Input =>
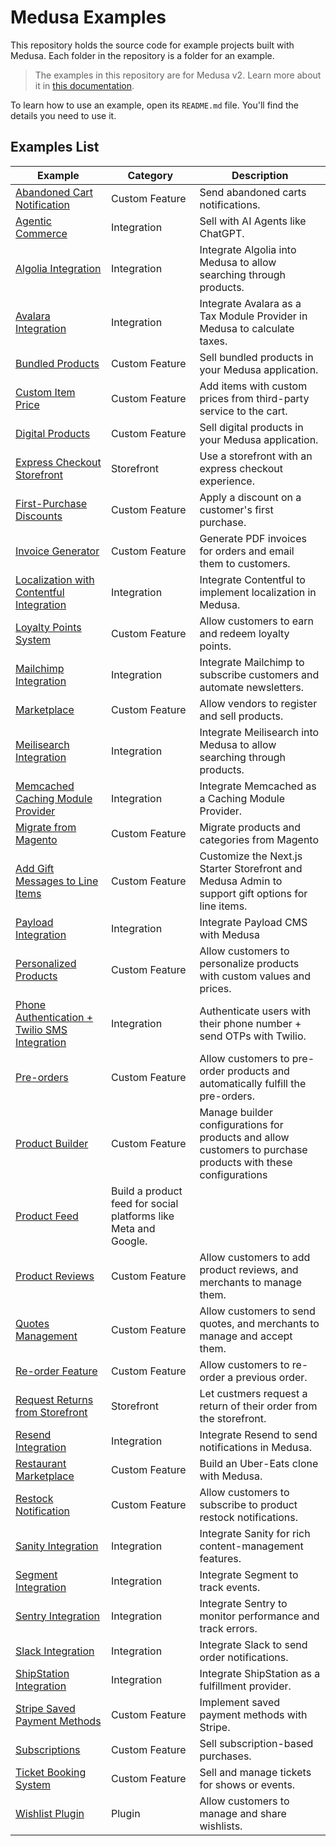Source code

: # Medusa Examples

This repository holds the source code for example projects built with Medusa. Each folder in the repository is a folder for an example.

> The examples in this repository are for Medusa v2. Learn more about it in [this documentation](https://docs.medusajs.com).

To learn how to use an example, open its `README.md` file. You'll find the details you need to use it.

## Examples List

| Example | Category | Description |
|---------|----------|-------------|
| [Abandoned Cart Notification](./abandoned-cart/README.md) | Custom Feature | Send abandoned carts notifications. |
| [Agentic Commerce](./agentic-commerce/README.md) | Integration | Sell with AI Agents like ChatGPT. |
| [Algolia Integration](./algolia-integration/README.md) | Integration | Integrate Algolia into Medusa to allow searching through products. |
| [Avalara Integration](./avalara-integration/README.md) | Integration | Integrate Avalara as a Tax Module Provider in Medusa to calculate taxes. |
| [Bundled Products](./bundled-products/README.md) | Custom Feature | Sell bundled products in your Medusa application. |
| [Custom Item Price](./custom-item-price/README.md) | Custom Feature | Add items with custom prices from third-party service to the cart. |
| [Digital Products](./digital-product/README.md) | Custom Feature | Sell digital products in your Medusa application. |
| [Express Checkout Storefront](./express-checkout-storefront/README.md) | Storefront | Use a storefront with an express checkout experience. |
| [First-Purchase Discounts](./first-purchase-discount/) | Custom Feature | Apply a discount on a customer's first purchase. |
| [Invoice Generator](./invoice-generator/README.md) | Custom Feature | Generate PDF invoices for orders and email them to customers. |
| [Localization with Contentful Integration](./localization-contentful/README.md) | Integration | Integrate Contentful to implement localization in Medusa. |
| [Loyalty Points System](./loyalty-points/README.md) | Custom Feature | Allow customers to earn and redeem loyalty points. |
| [Mailchimp Integration](./mailchimp-integration/README.md) | Integration | Integrate Mailchimp to subscribe customers and automate newsletters. |
| [Marketplace](./marketplace/README.md) | Custom Feature | Allow vendors to register and sell products. |
| [Meilisearch Integration](./meilisearch-integration/README.md) | Integration | Integrate Meilisearch into Medusa to allow searching through products. |
| [Memcached Caching Module Provider](./memcached-caching/README.md) | Integration | Integrate Memcached as a Caching Module Provider. |
| [Migrate from Magento](./migrate-from-magento/README.md) | Custom Feature | Migrate products and categories from Magento |
| [Add Gift Messages to Line Items](./order-gift-message/README.md) | Custom Feature | Customize the Next.js Starter Storefront and Medusa Admin to support gift options for line items. |
| [Payload Integration](./payload-integration/README.md) | Integration | Integrate Payload CMS with Medusa |
| [Personalized Products](./personalized-products/README.md) | Custom Feature | Allow customers to personalize products with custom values and prices. |
| [Phone Authentication + Twilio SMS Integration](./phone-auth/README.md) | Integration | Authenticate users with their phone number + send OTPs with Twilio. |
| [Pre-orders](./preorder/README.md) | Custom Feature | Allow customers to pre-order products and automatically fulfill the pre-orders. |
| [Product Builder](./product-builder/README.md) | Custom Feature | Manage builder configurations for products and allow customers to purchase products with these configurations |
| [Product Feed](./product-feed/README.md) | Build a product feed for social platforms like Meta and Google. |
| [Product Reviews](./product-reviews/README.md) | Custom Feature | Allow customers to add product reviews, and merchants to manage them. |
| [Quotes Management](./quotes-management/README.md) | Custom Feature | Allow customers to send quotes, and merchants to manage and accept them. |
| [Re-order Feature](./re-order/README.md) | Custom Feature | Allow customers to re-order a previous order. |
| [Request Returns from Storefront](./returns-storefront/README.md) | Storefront | Let custmers request a return of their order from the storefront. |
| [Resend Integration](./resend-integration/README.md) | Integration | Integrate Resend to send notifications in Medusa. |
| [Restaurant Marketplace](./restaurant-marketplace/README.md) | Custom Feature | Build an Uber-Eats clone with Medusa. |
| [Restock Notification](./restock-notification/README.md) | Custom Feature | Allow customers to subscribe to product restock notifications. |
| [Sanity Integration](./sanity-integration/README.md) | Integration | Integrate Sanity for rich content-management features. |
| [Segment Integration](./segment-integration/README.md) | Integration | Integrate Segment to track events. |
| [Sentry Integration](./sentry-integration/) | Integration | Integrate Sentry to monitor performance and track errors. |
| [Slack Integration](./slack-integration/README.md) | Integration | Integrate Slack to send order notifications. |
| [ShipStation Integration](./shipstation-integration/README.md) | Integration | Integrate ShipStation as a fulfillment provider. |
| [Stripe Saved Payment Methods](./stripe-saved-payment/README.md) | Custom Feature | Implement saved payment methods with Stripe. |
| [Subscriptions](./subscription/README.md) | Custom Feature | Sell subscription-based purchases. |
| [Ticket Booking System](./ticket-booking/README.md) | Custom Feature | Sell and manage tickets for shows or events. |
| [Wishlist Plugin](./wishlist-plugin/README.md) | Plugin | Allow customers to manage and share wishlists. |
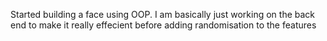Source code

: Started building a face using OOP. I am basically just working on the back end to make it really effecient before adding randomisation to the features 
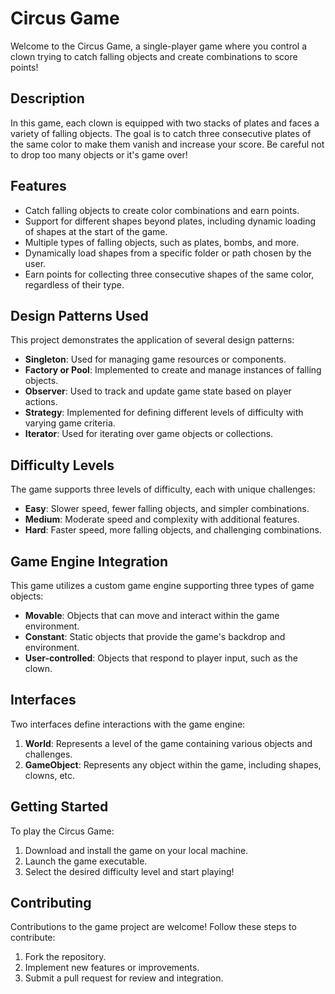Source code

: # Circus Game

Welcome to the Circus Game, a single-player game where you control a clown trying to catch falling objects and create combinations to score points!

## Description

In this game, each clown is equipped with two stacks of plates and faces a variety of falling objects. The goal is to catch three consecutive plates of the same color to make them vanish and increase your score. Be careful not to drop too many objects or it's game over!

## Features

- Catch falling objects to create color combinations and earn points.
- Support for different shapes beyond plates, including dynamic loading of shapes at the start of the game.
- Multiple types of falling objects, such as plates, bombs, and more.
- Dynamically load shapes from a specific folder or path chosen by the user.
- Earn points for collecting three consecutive shapes of the same color, regardless of their type.

## Design Patterns Used

This project demonstrates the application of several design patterns:

- **Singleton**: Used for managing game resources or components.
- **Factory or Pool**: Implemented to create and manage instances of falling objects.
- **Observer**: Used to track and update game state based on player actions.
- **Strategy**: Implemented for defining different levels of difficulty with varying game criteria.
- **Iterator**: Used for iterating over game objects or collections.

## Difficulty Levels

The game supports three levels of difficulty, each with unique challenges:

- **Easy**: Slower speed, fewer falling objects, and simpler combinations.
- **Medium**: Moderate speed and complexity with additional features.
- **Hard**: Faster speed, more falling objects, and challenging combinations.

## Game Engine Integration

This game utilizes a custom game engine supporting three types of game objects:

- **Movable**: Objects that can move and interact within the game environment.
- **Constant**: Static objects that provide the game's backdrop and environment.
- **User-controlled**: Objects that respond to player input, such as the clown.

## Interfaces

Two interfaces define interactions with the game engine:

1. **World**: Represents a level of the game containing various objects and challenges.
2. **GameObject**: Represents any object within the game, including shapes, clowns, etc.

## Getting Started

To play the Circus Game:

1. Download and install the game on your local machine.
2. Launch the game executable.
3. Select the desired difficulty level and start playing!

## Contributing

Contributions to the game project are welcome! Follow these steps to contribute:

1. Fork the repository.
2. Implement new features or improvements.
3. Submit a pull request for review and integration.



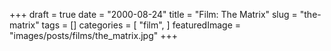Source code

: +++
draft = true
date = "2000-08-24"
title = "Film: The Matrix"
slug = "the-matrix"
tags = []
categories = [
    "film",
]
featuredImage = "images/posts/films/the_matrix.jpg"
+++

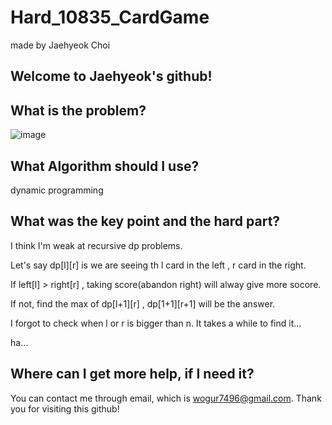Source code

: # Hard_10835_CardGame

made by Jaehyeok Choi

## Welcome to Jaehyeok's github!

## What is the problem?

![image](https://github.com/Choi-JaeHyeok-21500749/10835_CardGame/blob/main/10835_pro.PNG)

## What Algorithm should I use?

dynamic programming

## What was the key point and the hard part?

I think I'm weak at recursive dp problems.

Let's say dp[l][r] is we are seeing th l card in the left , r card in the right.

If left[l] > right[r] , taking score(abandon right) will alway give more socore.

If not, find the max of dp[l+1][r] , dp[1+1][r+1] will be the answer.

I forgot to check when l or r is bigger than n. It takes a while to find it...

ha...

## Where can I get more help, if I need it?

You can contact me through email, which is wogur7496@gmail.com.
Thank you for visiting this github!
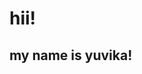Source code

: 
<!DOCTYPE html>
<html lang="en">
<head>
    <meta charset="UTF-8">
    <meta name="viewport" content="width=device-width, initial-scale=1.0">
    <title>First HTML Page</title>
</head>
<body>
    <h1>hii!</h1>
    <h2>my name is yuvika!</h2>
</body>
</html>

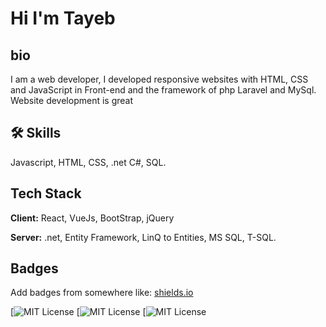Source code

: 
# Hi I'm Tayeb

## bio

I am a web developer, I developed responsive websites with HTML, CSS and JavaScript in Front-end and the framework of php Laravel and MySql. Website development is great 
## 🛠 Skills
Javascript, HTML, CSS, .net C#, SQL.


## Tech Stack

**Client:** React, VueJs, BootStrap, jQuery

**Server:** .net, Entity Framework, LinQ to Entities, MS SQL, T-SQL.


## Badges

Add badges from somewhere like: [shields.io](https://shields.io/)

[![MIT License](https://img.shields.io/badge/HTML-5-orange)
[![MIT License](https://img.shields.io/badge/CSS-3-Blue)
[![MIT License](https://img.shields.io/badge/JavaScript-Progresse-yellow)

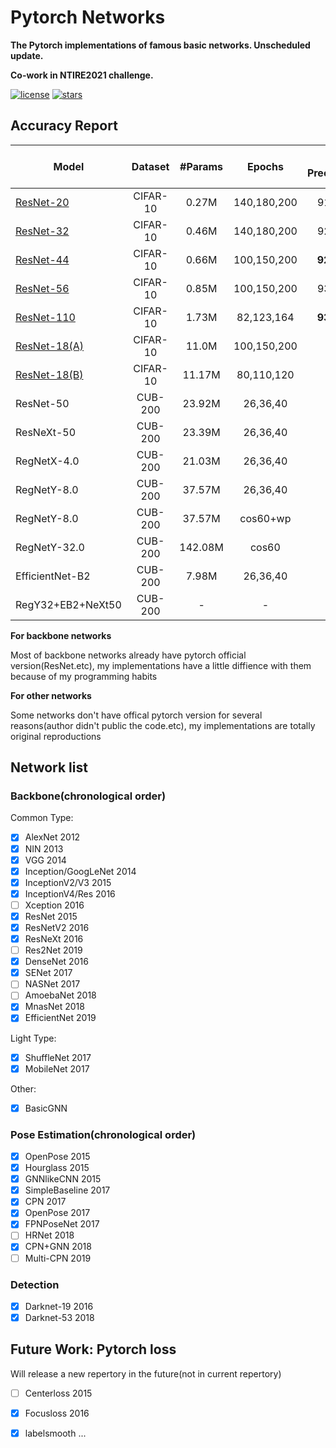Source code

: 
  
# Pytorch Networks

**The Pytorch implementations of famous basic networks. Unscheduled update.**

**Co-work in NTIRE2021 challenge.**

[![license](https://img.shields.io/badge/License-MIT-blue.svg)](https://github.com/HaiyangLiu1997/Pytorch-Networks/blob/master/LICENSE)
[![stars](https://img.shields.io/github/stars/HaiyangLiu1997/Pytorch-Networks.svg)](https://github.com/HaiyangLiu1997/Pytorch-Networks/stargazers)
</div>

## Accuracy Report
|  Model   |   Dataset   |  #Params  |Epochs| Test Prec(Paper)  | Test Prec(This impl) |
|----------|:-----------:|:---------:|:-----:|:-:|:------:|
|[ResNet-20](https://github.com/HaiyangLiu1997/Pytorch-Networks/tree/master/exps/res_18_v3_la)|  CIFAR-10  | 0.27M | 140,180,200 |91.25%  |  **92.02%**   |
|[ResNet-32](https://github.com/HaiyangLiu1997/Pytorch-Networks/tree/master/exps/res_34_la)|  CIFAR-10  | 0.46M |140,180,200| 92.49%  |  **92.61%**   |
|[ResNet-44](https://github.com/HaiyangLiu1997/Pytorch-Networks/tree/master/exps/res_44_100_150_swaug)|  CIFAR-10  | 0.66M | 100,150,200|**92.83%**  |  92.46%   |
|[ResNet-56](https://github.com/HaiyangLiu1997/Pytorch-Networks/tree/master/exps/res_56_100_150_swaug)|  CIFAR-10  | 0.85M | 100,150,200|93.03%  |  **93.22%**   |
|[ResNet-110](https://github.com/HaiyangLiu1997/Pytorch-Networks/tree/master/exps/res_110_la)|  CIFAR-10  | 1.73M | 82,123,164 |**93.57%**  |  93.40%   |
|[ResNet-18(A)](https://github.com/HaiyangLiu1997/Pytorch-Networks/tree/master/exps/res_18_100_150)|  CIFAR-10  | 11.0M |100,150,200|- | **93.54%**   |
|[ResNet-18(B)](https://github.com/HaiyangLiu1997/Pytorch-Networks/tree/master/exps/res_18_100_150_b)|  CIFAR-10  | 11.17M |80,110,120|- | **94.51%**  |
|ResNet-50|  CUB-200  | 23.92M |26,36,40|- | **81.74%**  |
|ResNeXt-50| CUB-200 | 23.39M |26,36,40|-|**82.70%**  |
|RegNetX-4.0|  CUB-200  | 21.03M |26,36,40|- | **84.31%**  |
|RegNetY-8.0|  CUB-200  | 37.57M |26,36,40|- | **84.40%**  |
|RegNetY-8.0|  CUB-200  | 37.57M |cos60+wp|- | **84.86%**  |
|RegNetY-32.0|  CUB-200  | 142.08M |cos60|- | **85.23%**  |
|EfficientNet-B2|  CUB-200  | 7.98M |26,36,40|- | **82.60%**  |
|RegY32+EB2+NeXt50|  CUB-200  | - |-|- | **87.31%**  |




**For backbone networks**

Most of backbone networks already have pytorch official version(ResNet.etc), my implementations have a little diffience with them because of my programming habits

**For other networks**

Some networks don't have offical pytorch version for several reasons(author didn't public the code.etc), my implementations are totally original reproductions

## Network list
### Backbone(chronological order)
Common Type:
- [x] AlexNet                 2012
- [x] NIN                     2013
- [x] VGG                     2014
- [x] Inception/GoogLeNet     2014
- [x] InceptionV2/V3          2015
- [x] InceptionV4/Res         2016
- [ ] Xception                2016
- [x] ResNet                  2015
- [x] ResNetV2                2016
- [x] ResNeXt                 2016
- [ ] Res2Net                 2019
- [x] DenseNet                2016
- [x] SENet                   2017
- [ ] NASNet                  2017
- [ ] AmoebaNet               2018
- [x] MnasNet                 2018
- [x] EfficientNet            2019

Light Type:
- [x] ShuffleNet              2017
- [x] MobileNet               2017

Other:
- [x] BasicGNN

### Pose Estimation(chronological order)
- [x] OpenPose                2015
- [x] Hourglass               2015
- [x] GNNlikeCNN              2015
- [x] SimpleBaseline          2017
- [x] CPN                     2017
- [x] OpenPose                2017
- [x] FPNPoseNet              2017
- [ ] HRNet                   2018
- [x] CPN+GNN                 2018
- [ ] Multi-CPN               2019

### Detection
- [x] Darknet-19              2016
- [x] Darknet-53              2018 

## Future Work: Pytorch loss
Will release a new repertory in the future(not in current repertory)
- [ ] Centerloss              2015
- [x] Focusloss               2016 
- [x] labelsmooth
...

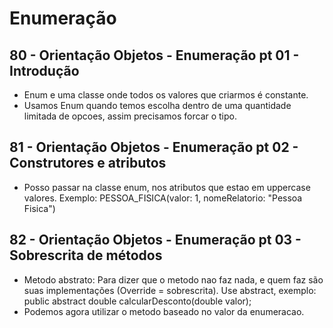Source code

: # Enumeração

## 80 - Orientação Objetos - Enumeração pt 01 - Introdução

- Enum e uma classe onde todos os valores que criarmos é constante.
-  Usamos Enum quando temos escolha dentro de uma quantidade limitada de opcoes, assim precisamos forcar o tipo.

## 81 - Orientação Objetos - Enumeração pt 02 - Construtores e atributos

- Posso passar na classe enum, nos atributos que estao em uppercase valores. Exemplo: PESSOA_FISICA(valor: 1,  nomeRelatorio: "Pessoa Fisica")

## 82 - Orientação Objetos - Enumeração pt 03 - Sobrescrita de métodos

- Metodo abstrato: Para dizer que o metodo nao faz nada, e quem faz são suas implementações (Override = sobrescrita). Use abstract, exemplo: public abstract double calcularDesconto(double valor);
- Podemos agora utilizar o metodo baseado no valor da enumeracao.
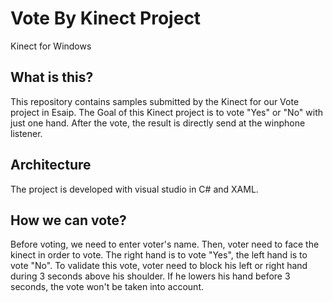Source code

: # Vote By Kinect Project

Kinect for Windows 

## What is this?

This repository contains samples submitted by the Kinect for our Vote project in Esaip.
The Goal of this Kinect project is to vote "Yes" or "No" with just one hand. After the vote, the result is directly send at the winphone listener.

## Architecture

The project is developed with visual studio in C# and XAML.

## How we can vote?

Before voting, we need to enter voter's name. Then, voter need to face the kinect in order to vote.
The right hand is to vote "Yes", the left hand is to vote "No".
To validate this vote, voter need to block his left or right hand during 3 seconds above his shoulder. If he lowers his hand before 3 seconds, the vote won't be taken into account.



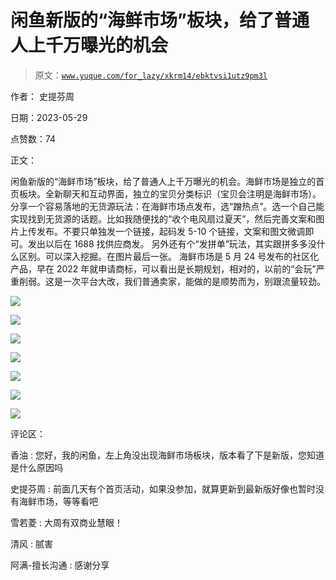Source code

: # 闲鱼新版的“海鲜市场”板块，给了普通人上千万曝光的机会

> 原文：[`www.yuque.com/for_lazy/xkrm14/ebktvsi1utz9pm3l`](https://www.yuque.com/for_lazy/xkrm14/ebktvsi1utz9pm3l)

作者： 史提芬周

日期：2023-05-29

点赞数：74

正文：

闲鱼新版的“海鲜市场”板块，给了普通人上千万曝光的机会。海鲜市场是独立的首页板块。全新聊天和互动界面，独立的宝贝分类标识（宝贝会注明是海鲜市场）。分享一个容易落地的无货源玩法：在海鲜市场点发布，选“蹭热点”。选一个自己能实现找到无货源的话题。比如我随便找的“收个电风扇过夏天”，然后完善文案和图片上传发布。不要只单独发一个链接，起码发 5-10 个链接，文案和图文微调即可。发出以后在 1688 找供应商发。 另外还有个“发拼单”玩法，其实跟拼多多没什么区别。可以深入挖掘。在图片最后一张。 海鲜市场是 5 月 24 号发布的社区化产品，早在 2022 年就申请商标，可以看出是长期规划，相对的，以前的“会玩”严重削弱。这是一次平台大改，我们普通卖家，能做的是顺势而为，别跟流量较劲。

![](img/3ed7e203a2e182bda68de7d1167c84a9.png)

![](img/3e125b3d2ccaa0e4512241259ba22f7b.png)

![](img/d2c03ba41eaa078d3b0adc4f887d38c3.png)

![](img/b43872304ba5f0a40c6628576e321efc.png)

![](img/6e7bb6877004d7a40bd04942765ce54d.png)

![](img/6d39067cc174efae59c8e34d81a7e0c3.png)

![](img/7a2c0c8b7271daef2fe0650f43c6d7b6.png)

评论区：

香油 : 您好，我的闲鱼，左上角没出现海鲜市场板块，版本看了下是新版，您知道是什么原因吗

史提芬周 : 前面几天有个首页活动，如果没参加，就算更新到最新版好像也暂时没有海鲜市场，等等看吧

雪若菱 : 大周有双商业慧眼！

清风 : 腻害

阿满-擅长沟通 : 感谢分享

Problem to work on => From the first line above through the line containing "bundled products in your Medusa application. |", copy everything exactly, without the pictures.

Solution =>
Source code

: # Medusa Examples

This repository holds the source code for example projects built with Medusa. Each folder in the repository is a folder for an example.

> The examples in this repository are for Medusa v2. Learn more about it in [this documentation](https://docs.medusajs.com).

To learn how to use an example, open its `README.md` file. You'll find the details you need to use it.

## Examples List

| Example | Category | Description |
|---------|----------|-------------|
| [Abandoned Cart Notification](./abandoned-cart/README.md) | Custom Feature | Send abandoned carts notifications. |
| [Agentic Commerce](./agentic-commerce/README.md) | Integration | Sell with AI Agents like ChatGPT. |
| [Algolia Integration](./algolia-integration/README.md) | Integration | Integrate Algolia into Medusa to allow searching through products. |
| [Avalara Integration](./avalara-integration/README.md) | Integration | Integrate Avalara as a Tax Module Provider in Medusa to calculate taxes. |
| [Bundled Products](./bundled-products/README.md) | Custom Feature | Sell bundled products in your Medusa application. |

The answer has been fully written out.